Carlin noted that the intent for cyber jihad is not new, with an al-Qaeda video declaring in 2012 that it was game on for the “electronic jihad” that would exploit cyber vulnerabilities and target critical infrastructure. Other groups have followed in vows to focus online.
“We’ve seen groups who are acting for political aims, like the [pro-Assad] Syrian Electronic Army and the Iranian Revolutionary Guard Corps committing attacks,” he said. “The second question, though, is when are they going to realize that there’s a highly segmented criminal market where, if they haven’t developed that capability, they can rent the tools that somebody else has developed and use them. And that would be the trend to be concerned about… you just go onto the dark web where there are various sophisticated online marketplaces that look a lot like Amazon for crooks, complete with five-star reviews for different products.”
Nation-states could be the sellers in these dark-market deals, or could provide harbor for the sellers. “You could see nation-state tools for sale, and certain nation-states act as proxies for terrorist groups – they need to watch those transactions,” he noted.
Carlin declared that, to be victorious in the code wars, “what we need to do is clear.”
“Fantastic work is happening across the government in order to figure out who’s committing some of these attacks,” he said. “No. 2, we need to see a trend toward making it public; for instance, the Sept. 25 Department of Justice guidance that says they’re going to make public, or work to make public, interference in our elections, but other cases they’ve brought, whether it’s Chinese espionage, whether it’s North Korean involvement in WannaCry, or pick your case of what the Russians have been doing lately from undermining elections to indiscriminately attacking companies through NotPetya to attacking the Olympics and anti-doping authorities.”
Figure out who did it, make it public, he said, and levy consequences — “and with consequences we have to take it out of the box of relations with any one particular country and make it conduct-based, just like we have in other arenas,” like nations that support terrorism or are dabbling in weapons of mass destruction. “We should be clear in advance if you do this, if you violate certain norms such as stealing and putting our companies out of business, indiscriminately unleashing malware like NotPetya, or undermining our core institutions like democracy, no matter who you are we will retaliate.”

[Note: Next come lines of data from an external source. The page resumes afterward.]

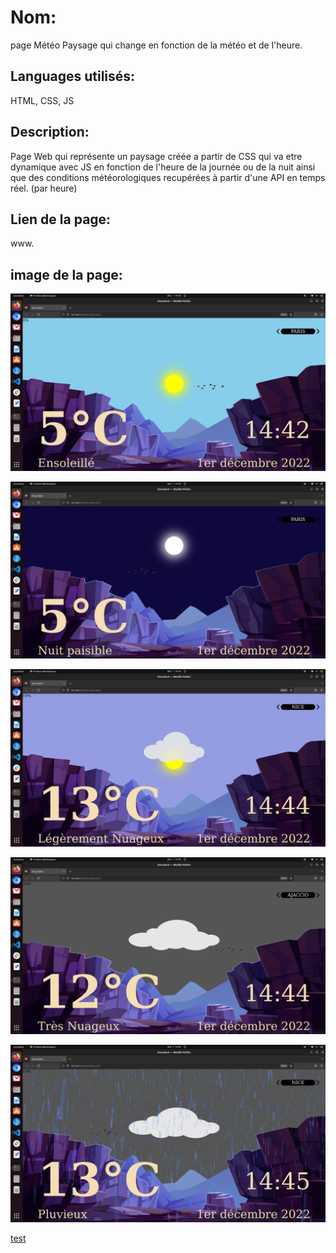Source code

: # Nom:

page Météo
Paysage qui change en fonction de la météo et de l'heure.

## Languages utilisés:

HTML, CSS, JS

## Description:

Page Web qui représente un paysage créée a partir de CSS qui va etre dynamique avec JS en fonction de l'heure de la journée ou de la nuit ainsi que des conditions météorologiques recupérées à partir d'une API en temps réel. (par heure)

## Lien de la page:

www.

## image de la page:

![screenshot1](https://raw.githubusercontent.com/jeremyzynger/dataviz/main/images/Screenshot%20from%202022-12-01%2014-42-51.png "page1")

![screenshot2](https://raw.githubusercontent.com/jeremyzynger/dataviz/main/images/Screenshot%20from%202022-12-01%2014-36-00.png "page2")

![screenshot3](https://raw.githubusercontent.com/jeremyzynger/dataviz/main/images/Screenshot%20from%202022-12-01%2014-44-36.png "page3")

![screenshot4](https://raw.githubusercontent.com/jeremyzynger/dataviz/main/images/Screenshot%20from%202022-12-01%2014-44-45.png "page4")

![screenshot5](https://raw.githubusercontent.com/jeremyzynger/dataviz/main/images/Screenshot%20from%202022-12-01%2014-45-52.png "page5")

[test](https://raw.githubusercontent.com/jeremyzynger/dataviz/main/images/Screenshot%20from%202022-12-01%2015-20-46.png)
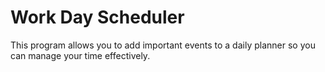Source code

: # Work Day Scheduler


This program allows you to add important events to a daily planner so you can manage your time effectively.

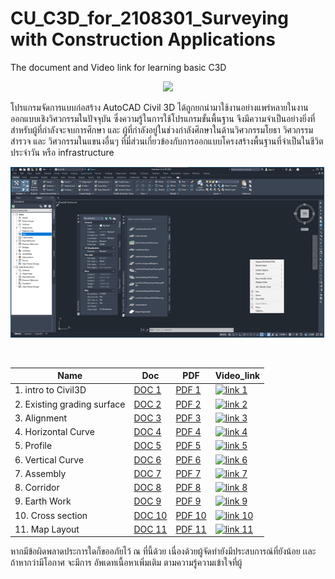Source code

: # CU_C3D_for_2108301_Surveying with Construction Applications
The document and Video link for learning basic C3D <br/>

<p align="center">
    <img src="https://civil3dj.files.wordpress.com/2018/12/civil310.jpg"> 
</p>

โปรแกรมจัดการแบบก่อสร้าง AutoCAD Civil 3D ได้ถูกยกนำมาใช้งานอย่างแพร่หลายในงานออกแบบเชิงวิศวกรรมในปัจจุบัน ซึ่งความรู้ในการใช้โปรแกรมขั้นพื้นฐาน จึงมีความจำเป็นอย่างยิ่งที่สำหรับผู้ที่กำลังจะจบการศึกษา และ ผู้ที่กำลังอยู่ในช่วงกำลังศึกษาในด้านวิศวกรรมโยธา วิศวกรรมสำรวจ และ วิศวกรรมในแขนงอื่นๆ ที่มี่ส่วนเกี่ยวข้องกับการออกแบบโครงสร้างพื้นฐานที่จำเป็นในชีวิตประจำวัน หรือ infrastructure  <br/>

<p align="center">
    <img src="https://github.com/gasidit2015/CU_Civil3D_for_2108301/blob/main/Civil3D%20interface%20.png"> 
</p> <br/>

<div align="center">
    
|         Name          |          Doc          |          PDF          |       Video_link      |
| --------------- | --------------- | --------------- | --------------- |
| 1. intro to Civil3D           | [DOC 1](https://www.youtube.com/watch?v=ViOzYSYWCMM)  | [PDF 1](https://www.youtube.com/watch?v=ViOzYSYWCMM)  | [![link 1](https://img.youtube.com/vi/ViOzYSYWCMM/3.jpg)](https://www.youtube.com/watch?v=ViOzYSYWCMM)|
| 2. Existing grading surface   | [DOC 2](https://www.youtube.com/watch?v=ViOzYSYWCMM)  | [PDF 2](https://www.youtube.com/watch?v=ViOzYSYWCMM)  | [![link 2](https://img.youtube.com/vi/ViOzYSYWCMM/3.jpg)](https://www.youtube.com/watch?v=ViOzYSYWCMM)|
| 3. Alignment                  | [DOC 3](https://www.youtube.com/watch?v=ViOzYSYWCMM)  | [PDF 3](https://www.youtube.com/watch?v=ViOzYSYWCMM)  | [![link 3](https://img.youtube.com/vi/ViOzYSYWCMM/3.jpg)](https://www.youtube.com/watch?v=ViOzYSYWCMM)|
| 4. Horizontal Curve           | [DOC 4](https://www.youtube.com/watch?v=ViOzYSYWCMM)  | [PDF 4](https://www.youtube.com/watch?v=ViOzYSYWCMM)  | [![link 4](https://img.youtube.com/vi/ViOzYSYWCMM/3.jpg)](https://www.youtube.com/watch?v=ViOzYSYWCMM)|
| 5. Profile                    | [DOC 5](https://www.youtube.com/watch?v=ViOzYSYWCMM)  | [PDF 5](https://www.youtube.com/watch?v=ViOzYSYWCMM)  | [![link 5](https://img.youtube.com/vi/ViOzYSYWCMM/3.jpg)](https://www.youtube.com/watch?v=ViOzYSYWCMM)|
| 6. Vertical Curve             | [DOC 6](https://www.youtube.com/watch?v=ViOzYSYWCMM)  | [PDF 6](https://www.youtube.com/watch?v=ViOzYSYWCMM)  | [![link 6](https://img.youtube.com/vi/ViOzYSYWCMM/3.jpg)](https://www.youtube.com/watch?v=ViOzYSYWCMM)|
| 7. Assembly                   | [DOC 7](https://www.youtube.com/watch?v=ViOzYSYWCMM)  | [PDF 7](https://www.youtube.com/watch?v=ViOzYSYWCMM)  | [![link 7](https://img.youtube.com/vi/ViOzYSYWCMM/3.jpg)](https://www.youtube.com/watch?v=ViOzYSYWCMM)|
| 8. Corridor                   | [DOC 8](https://www.youtube.com/watch?v=ViOzYSYWCMM)  | [PDF 8](https://www.youtube.com/watch?v=ViOzYSYWCMM)  | [![link 8](https://img.youtube.com/vi/ViOzYSYWCMM/3.jpg)](https://www.youtube.com/watch?v=ViOzYSYWCMM)|
| 9. Earth Work                 | [DOC 9](https://www.youtube.com/watch?v=ViOzYSYWCMM)  | [PDF 9](https://www.youtube.com/watch?v=ViOzYSYWCMM)  | [![link 9](https://img.youtube.com/vi/ViOzYSYWCMM/3.jpg)](https://www.youtube.com/watch?v=ViOzYSYWCMM)|
| 10. Cross section             | [DOC 10](https://www.youtube.com/watch?v=ViOzYSYWCMM) | [PDF 10](https://www.youtube.com/watch?v=ViOzYSYWCMM) | [![link 10](https://img.youtube.com/vi/ViOzYSYWCMM/3.jpg)](https://www.youtube.com/watch?v=ViOzYSYWCMM)|
| 11. Map Layout                | [DOC 11](https://www.youtube.com/watch?v=ViOzYSYWCMM) | [PDF 11](https://www.youtube.com/watch?v=ViOzYSYWCMM) | [![link 11](https://img.youtube.com/vi/ViOzYSYWCMM/3.jpg)](https://www.youtube.com/watch?v=ViOzYSYWCMM)|
  
</div>

หากมีข้อผิดพลาดประการใดก็ขออภัยไว้ ณ ที่นี้ด้วย เนื่องด้วยผู้จัดทำยังมีประสบการณ์ที่ยังน้อย เเละ ถ้าหากว่ามีโอกาศ จะมีการ อัพเดทเนื้อหาเพิ่มเติม ตามความรู้ความเข้าใจที่ผู้
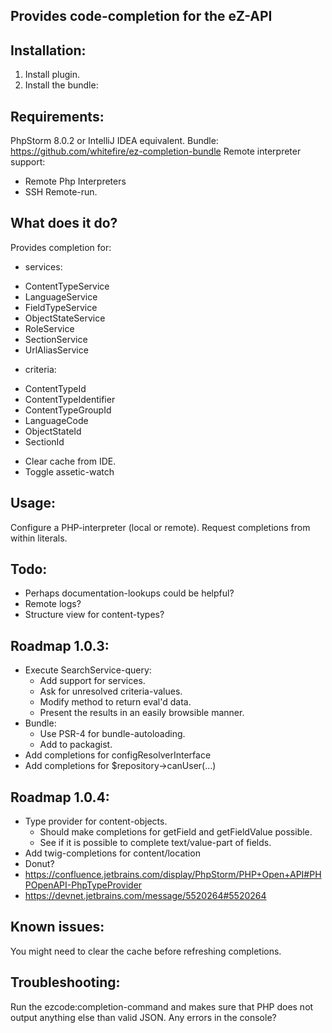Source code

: Provides code-completion for the eZ-API
---------------------------------------

Installation:
-------------
1. Install plugin.
2. Install the bundle:

Requirements:
-------------
PhpStorm 8.0.2 or IntelliJ IDEA equivalent.
Bundle: https://github.com/whitefire/ez-completion-bundle
Remote interpreter support:
 - Remote Php Interpreters
 - SSH Remote-run.

What does it do?
----------------
Provides completion for:

* services:
 - ContentTypeService
 - LanguageService
 - FieldTypeService
 - ObjectStateService
 - RoleService
 - SectionService
 - UrlAliasService

* criteria:
 - ContentTypeId
 - ContentTypeIdentifier
 - ContentTypeGroupId
 - LanguageCode
 - ObjectStateId
 - SectionId

* Clear cache from IDE.
* Toggle assetic-watch

Usage:
------
Configure a PHP-interpreter (local or remote).
Request completions from within literals.

Todo:
-----
* Perhaps documentation-lookups could be helpful?
* Remote logs?
* Structure view for content-types?

Roadmap 1.0.3:
--------------
* Execute SearchService-query:
    - Add support for services.
    - Ask for unresolved criteria-values.
    - Modify method to return eval'd data.
    - Present the results in an easily browsible manner.
* Bundle:
    - Use PSR-4 for bundle-autoloading.
    - Add to packagist.
* Add completions for configResolverInterface
* Add completions for $repository->canUser(...)

Roadmap 1.0.4:
--------------
* Type provider for content-objects.
    - Should make completions for getField and getFieldValue possible.
    - See if it is possible to complete text/value-part of fields.
* Add twig-completions for content/location
* Donut?
* https://confluence.jetbrains.com/display/PhpStorm/PHP+Open+API#PHPOpenAPI-PhpTypeProvider
* https://devnet.jetbrains.com/message/5520264#5520264


Known issues:
-------------
You might need to clear the cache before refreshing completions.

Troubleshooting:
----------------
Run the ezcode:completion-command and makes sure that PHP does not output anything else than valid JSON.
Any errors in the console?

“We will retaliate proportionately, and proportionately means we will impose a cost greater than whatever benefit you think that you’re getting,” Carlin continued. “And then we will use all of our tools from the criminal system to military to the Treasury Department sanctions to raise those costs, and we’ll do it together with our partners. We need to both clearly message that, if it’s going to have a deterrence effect, and action it so that it’s clear we follow through.”